We’re having an admin evening tonight. Perhaps not the most exciting Saturday night ever, but a good chance to have long chats with our families while the internet connection is good. You have to make the most of these opportunities!
Day Two in Paradise
Today we woke up late and had another delicious breakfast. The TV had an exposee on the current fuel crisis. Around 11am we went down to the same restaurant for a real coffee. There was quite a strong breeze. On our way back to the hotel we tried to book a boat to the other beaches around the island. No one could speak English but they could speak Spanish, and we discovered all the tours left at 10.30am. There was only one slightly dodgy sole trader who rented his boat for 40 real.
We got ready regardless and went to find the solo guy. He had disappeared, but another man came up to us and said in English, ‘do you want to go to Lopez Mendez? We leave in 10 minutes.’ That was exactly where we wanted to go, so we said yes. We paid him 50 real and he disappeared for 5 minutes, then appeared and said 10 more minutes. Then another guy appeared, told us to get on the boat alone, possibly stole some petrol from another boat and left us with a different driver. It was sketchy, but it was nice being out on the water and getting a good view of the island. The speedboat roared into action and we bashed over the waves, past the beach yesterday, hugging the coastline into another bay.
From Susie’s fabric flag map we bought yesterday we could see a trail from a closer beach to Lopez Mendez. So it was no surprise when we dropped off onto a beach with a trail over the hill. There were lots of people and the occassional tourist on the jungle track.
Once again I didn’t look around me – there was one section with a cicada noise that got louder the closer we got, then stopped the second we walked past. It was probably all in my head, but I could only think of rattlesnakes. There was a warning sign about monkeys on the track, although we didn’t see any. It was a relief to get to the beach 10 minutes later. It was a strong surf beach with a few groups of tourists on it, but otherwise empty. We sunbathed and I tried a short dip, but the rip current was strong and the water barely got above my waist in between waves.

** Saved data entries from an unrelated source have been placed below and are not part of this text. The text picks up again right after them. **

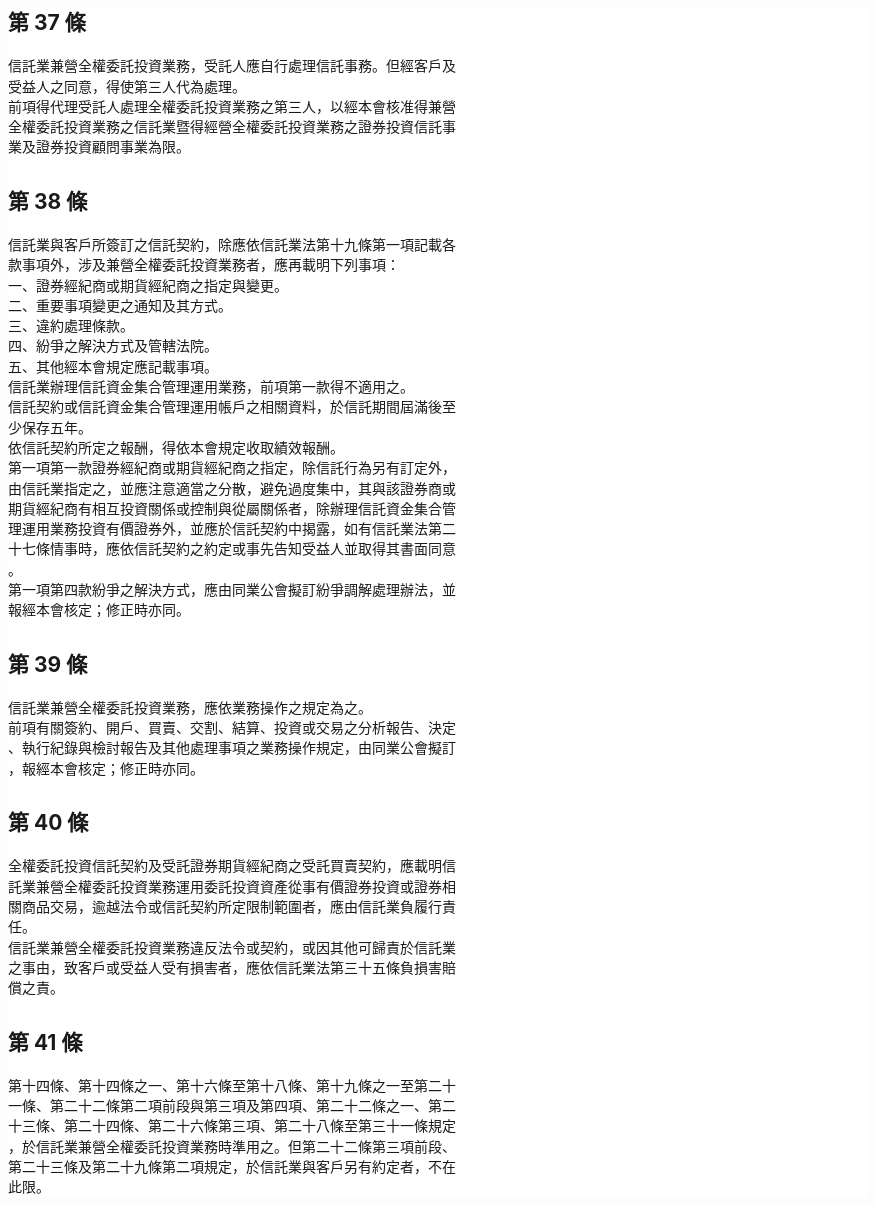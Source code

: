 第 37 條
--------
信託業兼營全權委託投資業務，受託人應自行處理信託事務。但經客戶及  
受益人之同意，得使第三人代為處理。  
前項得代理受託人處理全權委託投資業務之第三人，以經本會核准得兼營  
全權委託投資業務之信託業暨得經營全權委託投資業務之證券投資信託事  
業及證券投資顧問事業為限。

第 38 條
--------
信託業與客戶所簽訂之信託契約，除應依信託業法第十九條第一項記載各  
款事項外，涉及兼營全權委託投資業務者，應再載明下列事項：  
一、證券經紀商或期貨經紀商之指定與變更。  
二、重要事項變更之通知及其方式。  
三、違約處理條款。  
四、紛爭之解決方式及管轄法院。  
五、其他經本會規定應記載事項。  
信託業辦理信託資金集合管理運用業務，前項第一款得不適用之。  
信託契約或信託資金集合管理運用帳戶之相關資料，於信託期間屆滿後至  
少保存五年。  
依信託契約所定之報酬，得依本會規定收取績效報酬。  
第一項第一款證券經紀商或期貨經紀商之指定，除信託行為另有訂定外，  
由信託業指定之，並應注意適當之分散，避免過度集中，其與該證券商或  
期貨經紀商有相互投資關係或控制與從屬關係者，除辦理信託資金集合管  
理運用業務投資有價證券外，並應於信託契約中揭露，如有信託業法第二  
十七條情事時，應依信託契約之約定或事先告知受益人並取得其書面同意  
。  
第一項第四款紛爭之解決方式，應由同業公會擬訂紛爭調解處理辦法，並  
報經本會核定；修正時亦同。

第 39 條
--------
信託業兼營全權委託投資業務，應依業務操作之規定為之。  
前項有關簽約、開戶、買賣、交割、結算、投資或交易之分析報告、決定  
、執行紀錄與檢討報告及其他處理事項之業務操作規定，由同業公會擬訂  
，報經本會核定；修正時亦同。

第 40 條
--------
全權委託投資信託契約及受託證券期貨經紀商之受託買賣契約，應載明信  
託業兼營全權委託投資業務運用委託投資資產從事有價證券投資或證券相  
關商品交易，逾越法令或信託契約所定限制範圍者，應由信託業負履行責  
任。  
信託業兼營全權委託投資業務違反法令或契約，或因其他可歸責於信託業  
之事由，致客戶或受益人受有損害者，應依信託業法第三十五條負損害賠  
償之責。

第 41 條
--------
第十四條、第十四條之一、第十六條至第十八條、第十九條之一至第二十  
一條、第二十二條第二項前段與第三項及第四項、第二十二條之一、第二  
十三條、第二十四條、第二十六條第三項、第二十八條至第三十一條規定  
，於信託業兼營全權委託投資業務時準用之。但第二十二條第三項前段、  
第二十三條及第二十九條第二項規定，於信託業與客戶另有約定者，不在  
此限。
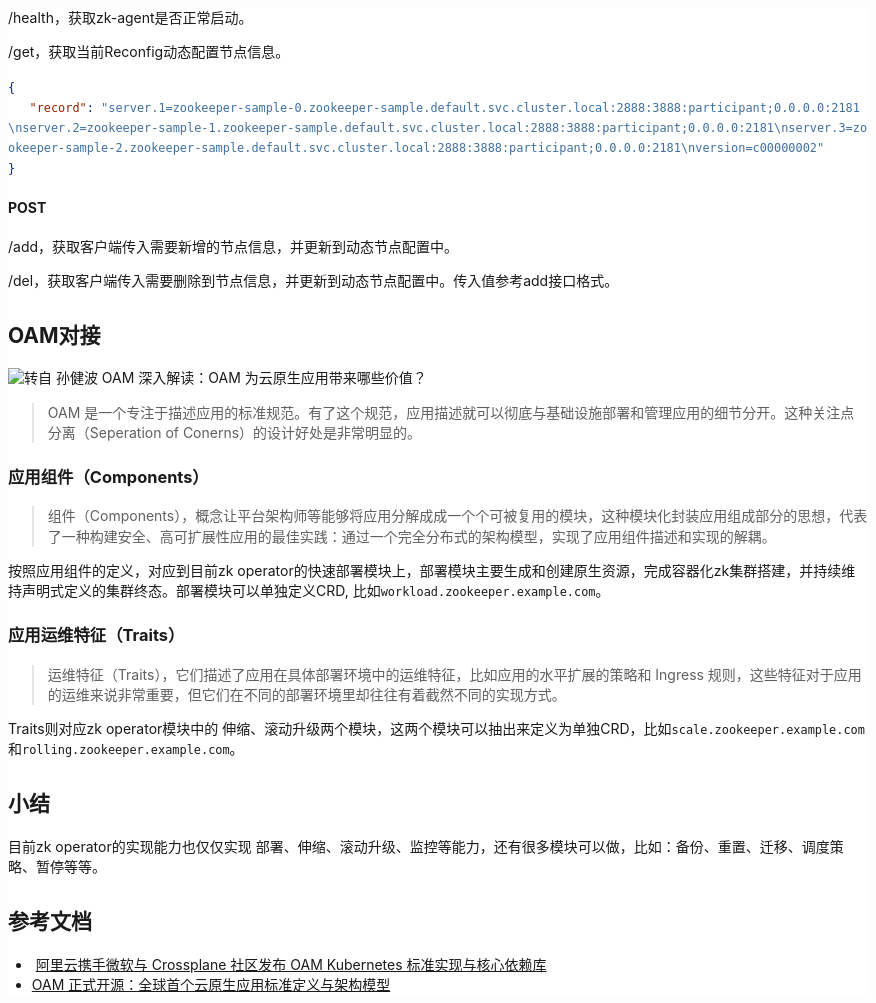  /health，获取zk-agent是否正常启动。
 
 /get，获取当前Reconfig动态配置节点信息。
 ```json
{
    "record": "server.1=zookeeper-sample-0.zookeeper-sample.default.svc.cluster.local:2888:3888:participant;0.0.0.0:2181\nserver.2=zookeeper-sample-1.zookeeper-sample.default.svc.cluster.local:2888:3888:participant;0.0.0.0:2181\nserver.3=zookeeper-sample-2.zookeeper-sample.default.svc.cluster.local:2888:3888:participant;0.0.0.0:2181\nversion=c00000002"
}
```
 
#### POST

 /add，获取客户端传入需要新增的节点信息，并更新到动态节点配置中。
 
 /del，获取客户端传入需要删除到节点信息，并更新到动态节点配置中。传入值参考add接口格式。
## OAM对接
![转自 孙健波 OAM 深入解读：OAM 为云原生应用带来哪些价值？](https://mmbiz.qpic.cn/mmbiz_png/yvBJb5IiafvkVGGI2jKfXC7Iy0Hylib48reDaRpKsxxwB8Oiakl3JRyiaQGw1ibwmxUibQf0BIhaq2q2PYgmYC0Kl4yw/640?wx_fmt=png&tp=webp&wxfrom=5&wx_lazy=1&wx_co=1)
> OAM 是一个专注于描述应用的标准规范。有了这个规范，应用描述就可以彻底与基础设施部署和管理应用的细节分开。这种关注点分离（Seperation of Conerns）的设计好处是非常明显的。

### 应用组件（Components）
> 组件（Components），概念让平台架构师等能够将应用分解成成一个个可被复用的模块，这种模块化封装应用组成部分的思想，代表了一种构建安全、高可扩展性应用的最佳实践：通过一个完全分布式的架构模型，实现了应用组件描述和实现的解耦。

按照应用组件的定义，对应到目前zk operator的快速部署模块上，部署模块主要生成和创建原生资源，完成容器化zk集群搭建，并持续维持声明式定义的集群终态。部署模块可以单独定义CRD, 比如`workload.zookeeper.example.com`。

### 应用运维特征（Traits）
> 运维特征（Traits），它们描述了应用在具体部署环境中的运维特征，比如应用的水平扩展的策略和 Ingress 规则，这些特征对于应用的运维来说非常重要，但它们在不同的部署环境里却往往有着截然不同的实现方式。 

Traits则对应zk operator模块中的 伸缩、滚动升级两个模块，这两个模块可以抽出来定义为单独CRD，比如`scale.zookeeper.example.com`和`rolling.zookeeper.example.com`。

## 小结

目前zk operator的实现能力也仅仅实现 部署、伸缩、滚动升级、监控等能力，还有很多模块可以做，比如：备份、重置、迁移、调度策略、暂停等等。

## 参考文档
-  [阿里云携手微软与 Crossplane 社区发布 OAM Kubernetes 标准实现与核心依赖库](
https://mp.weixin.qq.com/s/O94sUDPlEcNKvfbQyrb8-w)
- [OAM 正式开源：全球首个云原生应用标准定义与架构模型](
https://www.infoq.cn/article/gizNAvObXREqfvWMTvYt)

We walked back around 3pm for our 3.30pm pickup that had only been communicated in Portuguese, so it could have been any time really. We sat and waited on the beach, expecting a delay. Our driver was there and hand signalled ‘5 more minutes’. There were four others on our boat back. The wind had picked up and it was a lot cooler, but the lowered sun on the sharp peaks of the island looked dramatic and beautiful. We jumped off the boat on the beach and walked home for a shower, only stopping for a very average acai bowl at a place where all the staff ignored us. A lot of the staff everywhere spend a lot of time cleaning and vanishing their tables and chairs, looking at us like we’re inconveniencing them.
We planned our Costa Rica trip in the early evening then went to the same delicious place for dinner. I had the Australian beef and bbq sauce burger – it felt nice having slightly more familiar food. We also had two cocktails each and dessert – another dulce du leche crepe. Mmm so sweet but delicious!
We leave Ilha Grande tomorrow morning! I don’t want to go, but luckily Paraty is meant to be just as quaint and beachy. The allure of Rio is taking over most of our conversations, we head there on the weekend. It’s at the most dangerous it’s been in years so we’ve invited my friend Tatiana from Poland and Susie’s boyfriend Joao along. Hopefully two Portuguese speakers and a bigger group will keep us safe. But there’s also something else about it. It’s such a infamous place it seems like we’re being drawn into it like magnets. I can’t explain it. We’re very excited!